Work order -> Repeat every record below exactly, leaving out the pictures.

Records provided START

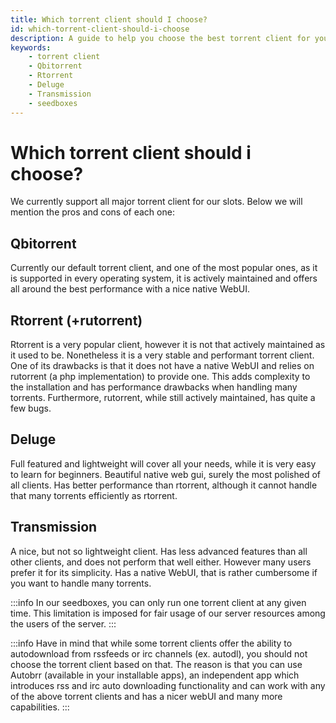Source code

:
 ```yaml
---
title: Which torrent client should I choose?
id: which-torrent-client-should-i-choose
description: A guide to help you choose the best torrent client for your needs, including pros and cons of Qbitorrent, Rtorrent, Deluge, and Transmission.
keywords:
    - torrent client
    - Qbitorrent
    - Rtorrent
    - Deluge
    - Transmission
    - seedboxes
---
```

# Which torrent client should i choose?

We currently support all major torrent client for our slots. Below we will mention the pros and cons of each one:

## Qbitorrent
Currently our default torrent client, and one of the most popular ones, as it is supported in every operating system, it is actively maintained and offers all around the best performance with a nice native WebUI.


## Rtorrent (+rutorrent)
Rtorrent is a very popular client, however it is not that actively maintained as it used to be. Nonetheless it is a very stable and performant torrent client. One of its drawbacks is that it does not have a native WebUI and relies on rutorrent (a php implementation) to provide one. This adds complexity to the installation and has performance drawbacks when handling many torrents. Furthermore, rutorrent, while still actively maintained, has quite a few bugs.

## Deluge
Full featured and lightweight will cover all your needs, while it is very easy to learn for beginners. Beautiful native web gui, surely the most polished of all clients. Has better performance than rtorrent, although it cannot handle that many torrents efficiently as rtorrent. 

## Transmission
A nice, but not so lightweight client. Has less advanced features than all other clients, and does not perform that well either. However many users prefer it for its simplicity. Has a native WebUI, that is rather cumbersome if you want to handle many torrents.

:::info
In our seedboxes, you can only run one torrent client at any given time. This limitation is imposed for fair usage of our server resources among the users of the server.
:::

:::info
Have in mind that while some torrent clients offer the ability to autodownload from rssfeeds or irc channels (ex. autodl), you should not choose the torrent client based on that. The reason is that you can use Autobrr (available in your installable apps), an independent app which introduces rss and irc auto downloading functionality and can work with any of the above torrent clients and has a nicer webUI and many more capabilities. 
:::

Records provided END

Reply to the task ->
Source code

:
 ```yaml
---
title: Which torrent client should I choose?
id: which-torrent-client-should-i-choose
description: A guide to help you choose the best torrent client for your needs, including pros and cons of Qbitorrent, Rtorrent, Deluge, and Transmission.
keywords:
    - torrent client
    - Qbitorrent
    - Rtorrent
    - Deluge
    - Transmission
    - seedboxes
---
```

# Which torrent client should i choose?

We currently support all major torrent client for our slots. Below we will mention the pros and cons of each one:

## Qbitorrent
Currently our default torrent client, and one of the most popular ones, as it is supported in every operating system, it is actively maintained and offers all around the best performance with a nice native WebUI.


## Rtorrent (+rutorrent)
Rtorrent is a very popular client, however it is not that actively maintained as it used to be. Nonetheless it is a very stable and performant torrent client. One of its drawbacks is that it does not have a native WebUI and relies on rutorrent (a php implementation) to provide one. This adds complexity to the installation and has performance drawbacks when handling many torrents. Furthermore, rutorrent, while still actively maintained, has quite a few bugs.

## Deluge
Full featured and lightweight will cover all your needs, while it is very easy to learn for beginners. Beautiful native web gui, surely the most polished of all clients. Has better performance than rtorrent, although it cannot handle that many torrents efficiently as rtorrent. 

## Transmission
A nice, but not so lightweight client. Has less advanced features than all other clients, and does not perform that well either. However many users prefer it for its simplicity. Has a native WebUI, that is rather cumbersome if you want to handle many torrents.

:::info
In our seedboxes, you can only run one torrent client at any given time. This limitation is imposed for fair usage of our server resources among the users of the server.
:::

:::info
Have in mind that while some torrent clients offer the ability to autodownload from rssfeeds or irc channels (ex. autodl), you should not choose the torrent client based on that. The reason is that you can use Autobrr (available in your installable apps), an independent app which introduces rss and irc auto downloading functionality and can work with any of the above torrent clients and has a nicer webUI and many more capabilities. 
:::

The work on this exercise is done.